What you return should be each line of the data containing the string "success".

Records from a data source
= = = = = = =

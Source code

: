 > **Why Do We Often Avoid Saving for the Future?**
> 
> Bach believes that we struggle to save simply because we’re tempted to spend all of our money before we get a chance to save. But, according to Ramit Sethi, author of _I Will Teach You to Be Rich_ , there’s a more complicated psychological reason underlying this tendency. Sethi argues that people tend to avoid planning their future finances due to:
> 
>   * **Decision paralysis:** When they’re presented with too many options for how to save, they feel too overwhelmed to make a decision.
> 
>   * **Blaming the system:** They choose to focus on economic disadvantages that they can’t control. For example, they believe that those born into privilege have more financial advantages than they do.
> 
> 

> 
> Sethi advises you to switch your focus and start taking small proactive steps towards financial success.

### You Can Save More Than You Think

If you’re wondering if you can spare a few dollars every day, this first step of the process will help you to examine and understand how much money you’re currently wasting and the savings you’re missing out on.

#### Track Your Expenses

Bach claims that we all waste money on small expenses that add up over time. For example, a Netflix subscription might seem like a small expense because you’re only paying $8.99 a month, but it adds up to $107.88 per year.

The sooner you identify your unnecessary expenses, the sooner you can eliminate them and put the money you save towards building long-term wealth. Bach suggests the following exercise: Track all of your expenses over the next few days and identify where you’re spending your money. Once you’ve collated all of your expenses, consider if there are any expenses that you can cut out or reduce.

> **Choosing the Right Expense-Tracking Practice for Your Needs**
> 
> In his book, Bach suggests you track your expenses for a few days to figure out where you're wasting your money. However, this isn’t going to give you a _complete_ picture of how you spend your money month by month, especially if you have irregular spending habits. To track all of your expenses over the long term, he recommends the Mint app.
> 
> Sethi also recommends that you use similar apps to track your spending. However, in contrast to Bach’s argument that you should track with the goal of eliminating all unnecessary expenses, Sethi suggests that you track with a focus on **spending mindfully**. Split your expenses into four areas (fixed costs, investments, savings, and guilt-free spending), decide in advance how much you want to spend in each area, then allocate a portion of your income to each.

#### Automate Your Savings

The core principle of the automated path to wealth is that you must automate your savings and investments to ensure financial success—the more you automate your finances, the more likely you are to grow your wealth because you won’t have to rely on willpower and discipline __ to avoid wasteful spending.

= = = = = = =

-- WRITTEN SOLUTION --
> Sethi advises you to switch your focus and start taking small proactive steps towards financial success.
The core principle of the automated path to wealth is that you must automate your savings and investments to ensure financial success—the more you automate your finances, the more likely you are to grow your wealth because you won’t have to rely on willpower and discipline __ to avoid wasteful spending.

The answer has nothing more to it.